Our church has accomplished a remarkable process of careful, respectful, and sensitive listening, even though this issue is very difficult to reconcile. For this reason, we agreed as an assembly to commit ourselves "to bear one another’s burdens, love the neighbor, and respect the bound consciences of all." It is evident that faithful people are not in agreement on the issue of recognizing, supporting, and holding accountable lifelong, monogamous, same-gender relationships and whether these people should be allowed to serve as rostered leaders of the church. We have agreed in principle that no congregation will be forced to recognize same gender partnerships or call ministers in them, but those wishing to recognize such partnerships and call people who are in them will be allowed to do so.
We have agreed to find ways to allow congregations who choose to recognize, support, and hold publicly accountable life-long, monogamous, same-gender relationships. Further, we have agreed to find a way for such people to serve as rostered leaders in this church.
This is a change in our church culture that will take time, patience, and discernment to live into. There are congregations that are not ready or willing to accept this change. The synod will not impose any leader on a congregation.
As one of the first women ordained in the Lutheran church in the 1970′s, I know what it is like to be excluded from opportunities for ministry. I know from experience that change and acceptance take time, patience, and openness to new expressions of ministry.

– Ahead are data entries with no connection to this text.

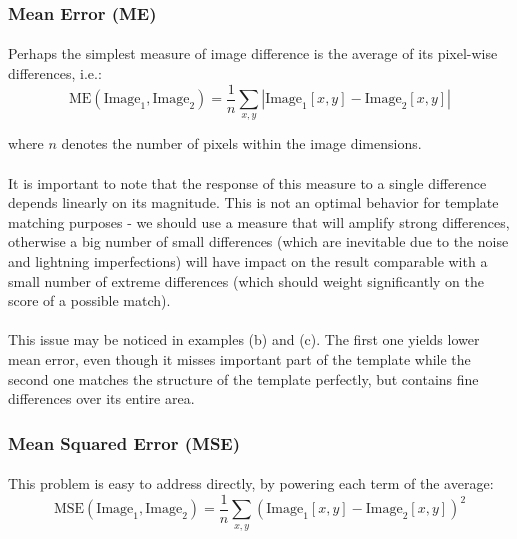 \subsubsection{Mean Error (ME)}

\paragraph*{}
Perhaps the simplest measure of image difference is the average of its pixel-wise differences, i.e.:
\[
	\mbox{ME}(\mbox{Image}_1,\mbox{Image}_2) = \frac{1}{n} \sum_{x,y} |\mbox{Image}_1[x,y] - \mbox{Image}_2[x,y]|
\]

where $n$ denotes the number of pixels within the image dimensions.

\paragraph*{}
It is important to note that the response of this measure to a single difference depends linearly on its magnitude. This is not an optimal behavior for template matching purposes - we should use a measure that will amplify strong differences, otherwise a big number of small differences (which are inevitable due to the noise and lightning imperfections) will have impact on the result comparable with a small number of extreme differences (which should weight significantly on the score of a possible match).

\paragraph*{}
This issue may be noticed in  examples (b) and (c). The first one yields lower mean error, even though it misses important part of the template while the second one matches the structure of the template perfectly, but contains fine differences over its entire area. 

\subsubsection{Mean Squared Error (MSE)}

\paragraph*{}
This problem is easy to address directly, by powering each term of the average:
\[
	\mbox{MSE}(\mbox{Image}_1,\mbox{Image}_2) = \frac{1}{n} \sum_{x,y} (\mbox{Image}_1[x,y] - \mbox{Image}_2[x,y])^2
\]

Once again the church is challenged to live into a significant change. My prayer is for us to move forward with love and respect for one another.
+ Bishop Claire S. Burkat
21 August 2009
Presiding Bishop’s pastoral reflection
Presiding Bishop Mark Hanson gave pastoral remarks to the church at the end of the Assembly’s plenary session yesterday.
"Those deeply disappointed today will have in this church the expectation and the freedom to continue to admonish and to teach. And so too those that have experienced reconciliation today, you are called to humility, you are called to clothe yourselves with love. But we are all called to let the peace of Christ rule in our hearts, remembering again and again that we are called in the one body."